Find every line containing "void" in the records below and report the tally as a bare number.

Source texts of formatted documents
Content starts
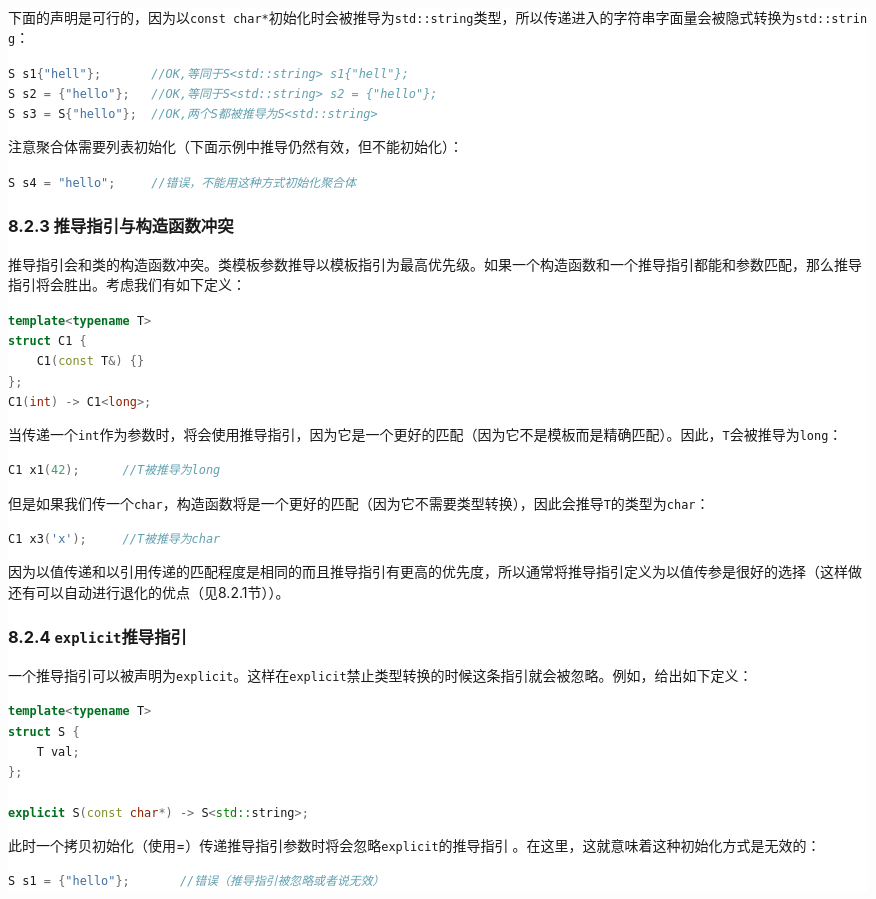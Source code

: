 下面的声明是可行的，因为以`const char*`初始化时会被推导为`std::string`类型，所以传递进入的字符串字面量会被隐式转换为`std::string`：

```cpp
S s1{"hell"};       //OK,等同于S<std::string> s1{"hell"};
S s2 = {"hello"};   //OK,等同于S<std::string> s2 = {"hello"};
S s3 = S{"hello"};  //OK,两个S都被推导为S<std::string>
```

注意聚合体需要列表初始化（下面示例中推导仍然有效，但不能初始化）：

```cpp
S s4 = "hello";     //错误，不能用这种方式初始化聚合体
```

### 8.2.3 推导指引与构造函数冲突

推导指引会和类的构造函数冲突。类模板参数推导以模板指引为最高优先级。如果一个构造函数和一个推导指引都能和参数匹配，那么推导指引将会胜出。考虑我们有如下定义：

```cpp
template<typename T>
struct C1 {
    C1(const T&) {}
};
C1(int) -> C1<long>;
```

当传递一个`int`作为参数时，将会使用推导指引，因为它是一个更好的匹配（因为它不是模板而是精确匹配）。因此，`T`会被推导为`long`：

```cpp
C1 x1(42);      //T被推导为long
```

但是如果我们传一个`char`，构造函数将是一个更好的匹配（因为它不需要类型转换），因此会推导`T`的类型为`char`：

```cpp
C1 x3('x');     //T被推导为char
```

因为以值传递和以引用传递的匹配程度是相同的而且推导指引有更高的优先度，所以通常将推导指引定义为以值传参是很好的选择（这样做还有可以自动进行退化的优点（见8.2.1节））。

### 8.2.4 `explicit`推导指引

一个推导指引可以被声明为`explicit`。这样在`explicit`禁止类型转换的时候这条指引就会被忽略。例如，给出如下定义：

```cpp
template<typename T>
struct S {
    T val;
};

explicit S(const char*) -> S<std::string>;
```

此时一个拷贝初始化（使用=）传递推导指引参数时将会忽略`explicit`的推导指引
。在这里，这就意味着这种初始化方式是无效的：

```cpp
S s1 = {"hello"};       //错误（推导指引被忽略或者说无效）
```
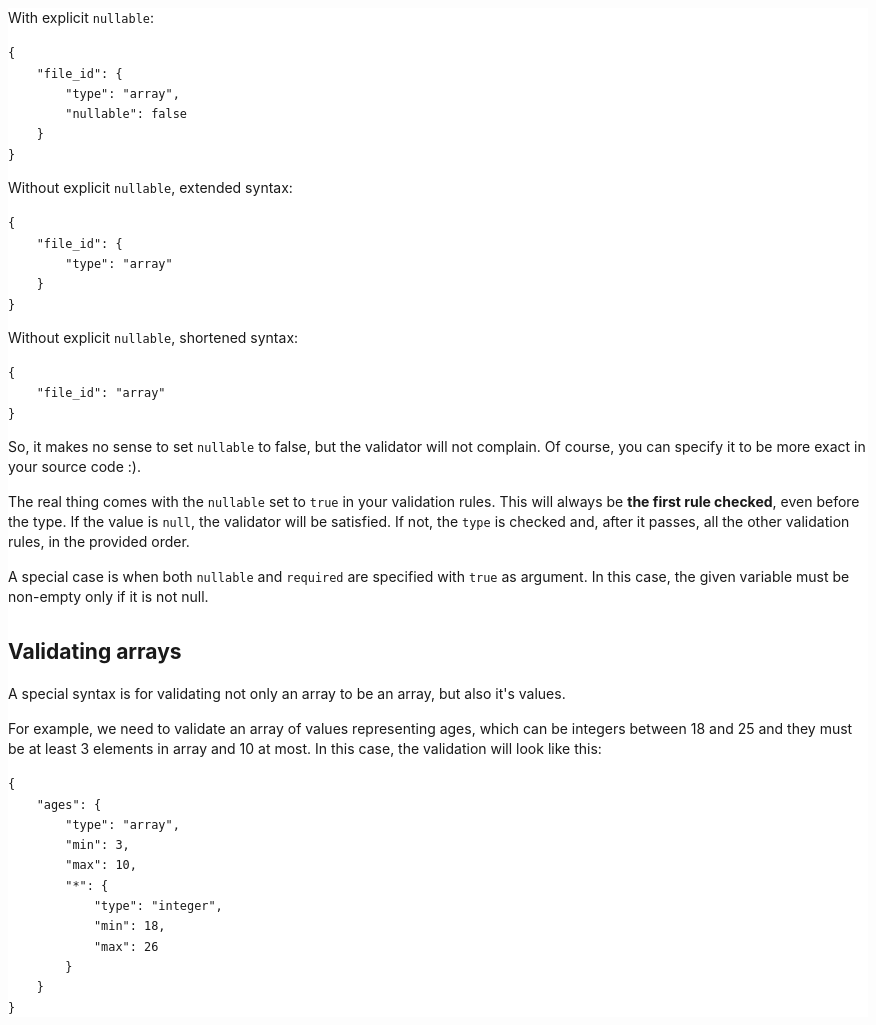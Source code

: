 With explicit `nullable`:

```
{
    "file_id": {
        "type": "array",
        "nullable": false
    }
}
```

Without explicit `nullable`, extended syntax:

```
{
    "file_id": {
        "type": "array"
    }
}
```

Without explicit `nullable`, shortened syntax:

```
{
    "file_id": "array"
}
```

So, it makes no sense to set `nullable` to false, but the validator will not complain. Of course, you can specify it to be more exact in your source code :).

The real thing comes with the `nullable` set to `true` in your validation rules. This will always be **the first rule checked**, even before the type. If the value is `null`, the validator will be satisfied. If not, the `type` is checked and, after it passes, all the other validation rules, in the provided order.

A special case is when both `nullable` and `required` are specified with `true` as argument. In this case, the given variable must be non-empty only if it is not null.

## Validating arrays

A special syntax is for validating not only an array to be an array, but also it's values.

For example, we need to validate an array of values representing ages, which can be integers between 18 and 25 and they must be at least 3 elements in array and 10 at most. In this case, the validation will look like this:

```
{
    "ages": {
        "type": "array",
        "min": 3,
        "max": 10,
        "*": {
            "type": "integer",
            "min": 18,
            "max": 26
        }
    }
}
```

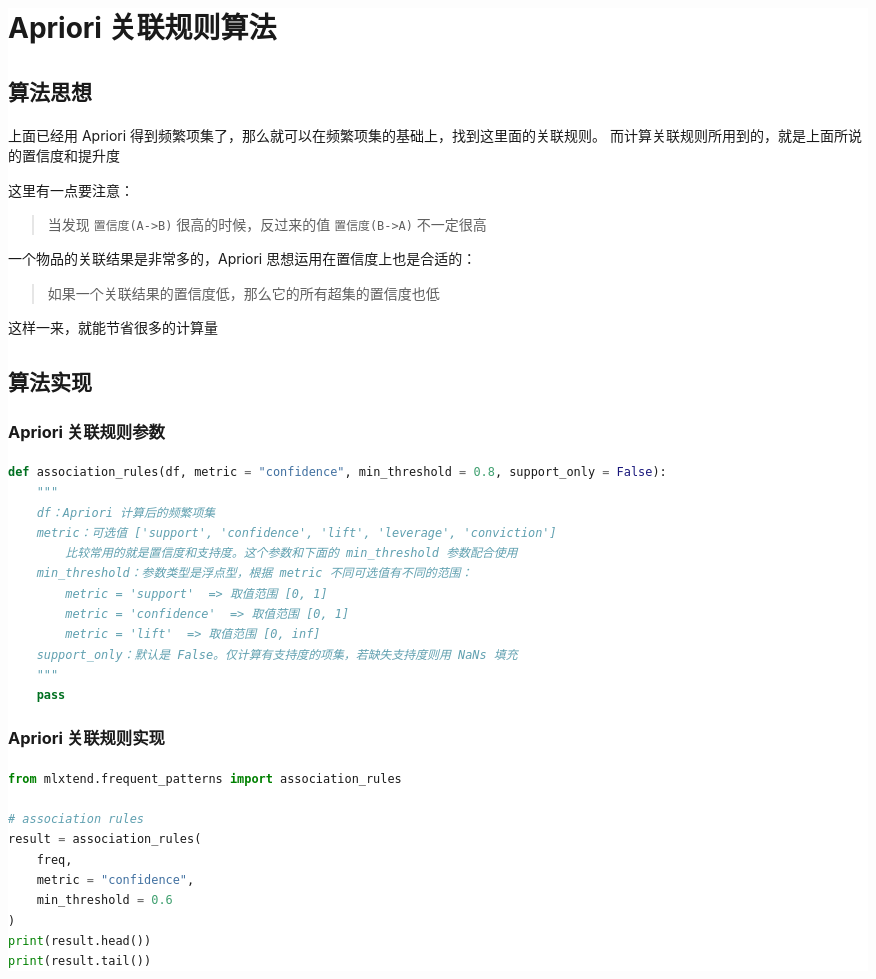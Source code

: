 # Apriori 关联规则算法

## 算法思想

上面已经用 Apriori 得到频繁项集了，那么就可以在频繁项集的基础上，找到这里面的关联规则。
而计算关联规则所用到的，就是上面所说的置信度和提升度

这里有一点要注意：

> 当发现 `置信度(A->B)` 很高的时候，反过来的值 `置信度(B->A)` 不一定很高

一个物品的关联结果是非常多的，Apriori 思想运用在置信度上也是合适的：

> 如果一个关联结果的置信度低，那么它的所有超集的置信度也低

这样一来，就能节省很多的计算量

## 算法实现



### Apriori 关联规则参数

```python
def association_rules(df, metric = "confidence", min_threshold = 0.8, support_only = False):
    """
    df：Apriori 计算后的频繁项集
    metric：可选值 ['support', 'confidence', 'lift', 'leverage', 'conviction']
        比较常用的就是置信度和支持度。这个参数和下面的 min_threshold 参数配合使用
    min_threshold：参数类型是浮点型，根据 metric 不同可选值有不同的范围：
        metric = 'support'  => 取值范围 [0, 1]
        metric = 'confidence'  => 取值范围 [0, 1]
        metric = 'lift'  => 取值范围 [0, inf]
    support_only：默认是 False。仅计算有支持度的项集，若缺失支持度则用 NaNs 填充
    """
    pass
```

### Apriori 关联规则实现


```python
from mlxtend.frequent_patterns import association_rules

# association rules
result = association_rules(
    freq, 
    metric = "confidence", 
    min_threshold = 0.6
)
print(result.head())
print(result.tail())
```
Content ends
Content starts
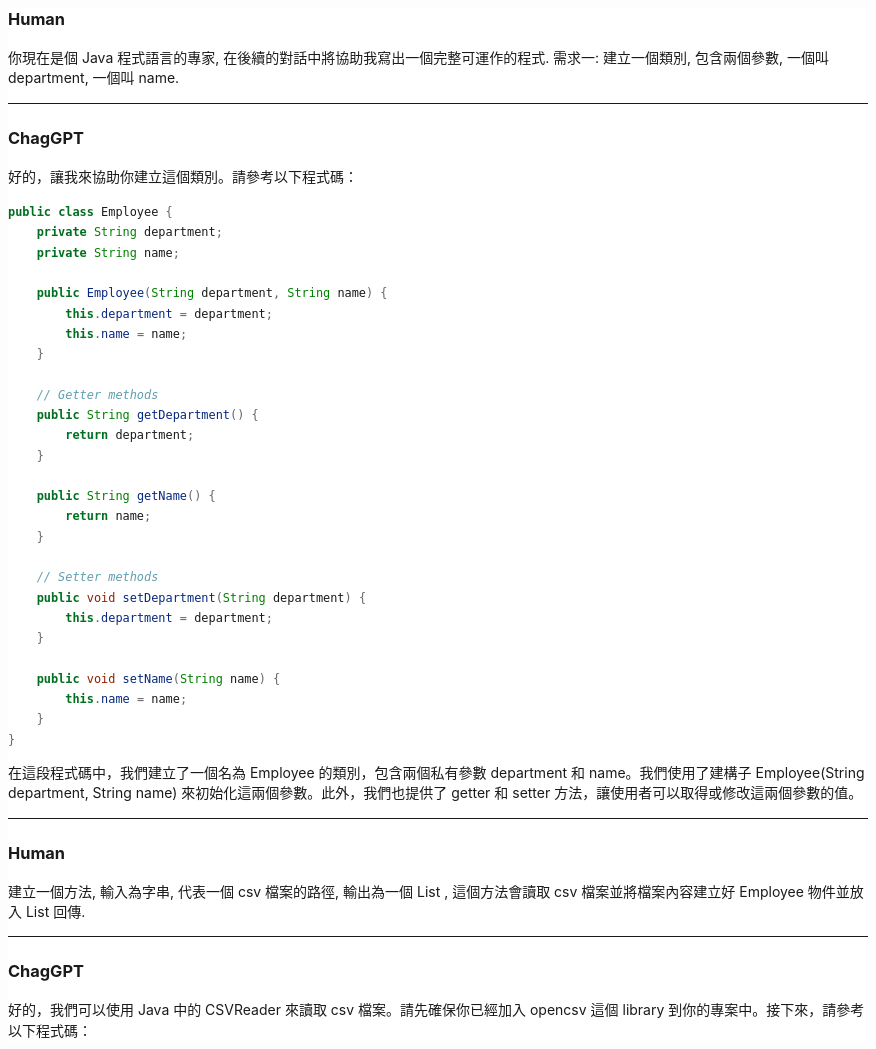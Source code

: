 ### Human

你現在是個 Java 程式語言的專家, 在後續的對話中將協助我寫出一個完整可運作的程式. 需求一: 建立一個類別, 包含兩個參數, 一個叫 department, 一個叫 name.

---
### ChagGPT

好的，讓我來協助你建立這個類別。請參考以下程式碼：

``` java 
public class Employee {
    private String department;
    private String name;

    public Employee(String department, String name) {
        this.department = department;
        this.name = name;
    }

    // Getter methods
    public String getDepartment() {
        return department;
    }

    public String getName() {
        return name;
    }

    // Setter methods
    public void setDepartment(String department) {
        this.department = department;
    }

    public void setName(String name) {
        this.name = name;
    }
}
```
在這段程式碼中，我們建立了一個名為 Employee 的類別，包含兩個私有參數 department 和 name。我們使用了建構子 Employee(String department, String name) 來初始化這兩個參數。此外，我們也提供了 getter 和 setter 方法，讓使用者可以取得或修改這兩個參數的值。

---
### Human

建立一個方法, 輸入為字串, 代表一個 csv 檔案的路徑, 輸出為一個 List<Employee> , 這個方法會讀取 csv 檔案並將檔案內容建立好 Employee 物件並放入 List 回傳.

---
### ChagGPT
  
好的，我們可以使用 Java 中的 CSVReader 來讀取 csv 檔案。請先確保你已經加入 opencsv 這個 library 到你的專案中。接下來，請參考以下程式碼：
Content ends
§ **Exercise result**: 2